[Items listed in a dataset]
::::

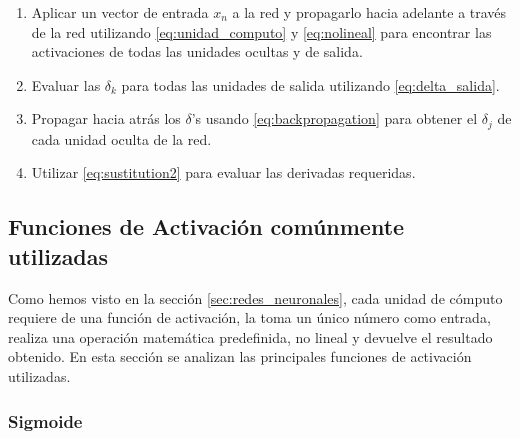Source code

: \documentclass[a4paper,11pt,spanish]{book}
\begin{document}
	\begin{enumerate}
	  \item Aplicar un vector de entrada $x_n$ a la red y  propagarlo hacia adelante a través de la red utilizando \eqref{eq:unidad_computo} y \eqref{eq:nolineal} para encontrar
	  las activaciones de todas las unidades ocultas y de salida.
	  \item Evaluar las $\delta_k$ para todas las unidades de salida utilizando \eqref{eq:delta_salida}.
	  \item Propagar hacia atrás los $\delta$'s usando \eqref{eq:backpropagation} para obtener el $\delta_j$ de cada unidad oculta de la red.
	  \item Utilizar \eqref{eq:sustitution2} para evaluar las derivadas requeridas.
	\end{enumerate}

	\subsection {Funciones de Activación comúnmente utilizadas}
	  Como hemos visto en la sección \ref{sec:redes_neuronales}, cada unidad de cómputo requiere de una función de activación, la toma un único número como entrada, 
	  realiza una operación matemática predefinida, no lineal y devuelve el resultado obtenido. 
	  En esta sección se analizan las principales funciones de activación utilizadas.
	  \subsubsection {Sigmoide}
\end{document}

::::

§ **Work to be completed**
Apart from the pictures, return every entry above exactly as given.

§ **The answer**
Source code

: \documentclass[a4paper,11pt,spanish]{book}
\begin{document}
	\begin{enumerate}
	  \item Aplicar un vector de entrada $x_n$ a la red y  propagarlo hacia adelante a través de la red utilizando \eqref{eq:unidad_computo} y \eqref{eq:nolineal} para encontrar
	  las activaciones de todas las unidades ocultas y de salida.
	  \item Evaluar las $\delta_k$ para todas las unidades de salida utilizando \eqref{eq:delta_salida}.
	  \item Propagar hacia atrás los $\delta$'s usando \eqref{eq:backpropagation} para obtener el $\delta_j$ de cada unidad oculta de la red.
	  \item Utilizar \eqref{eq:sustitution2} para evaluar las derivadas requeridas.
	\end{enumerate}

	\subsection {Funciones de Activación comúnmente utilizadas}
	  Como hemos visto en la sección \ref{sec:redes_neuronales}, cada unidad de cómputo requiere de una función de activación, la toma un único número como entrada, 
	  realiza una operación matemática predefinida, no lineal y devuelve el resultado obtenido. 
	  En esta sección se analizan las principales funciones de activación utilizadas.
	  \subsubsection {Sigmoide}
\end{document}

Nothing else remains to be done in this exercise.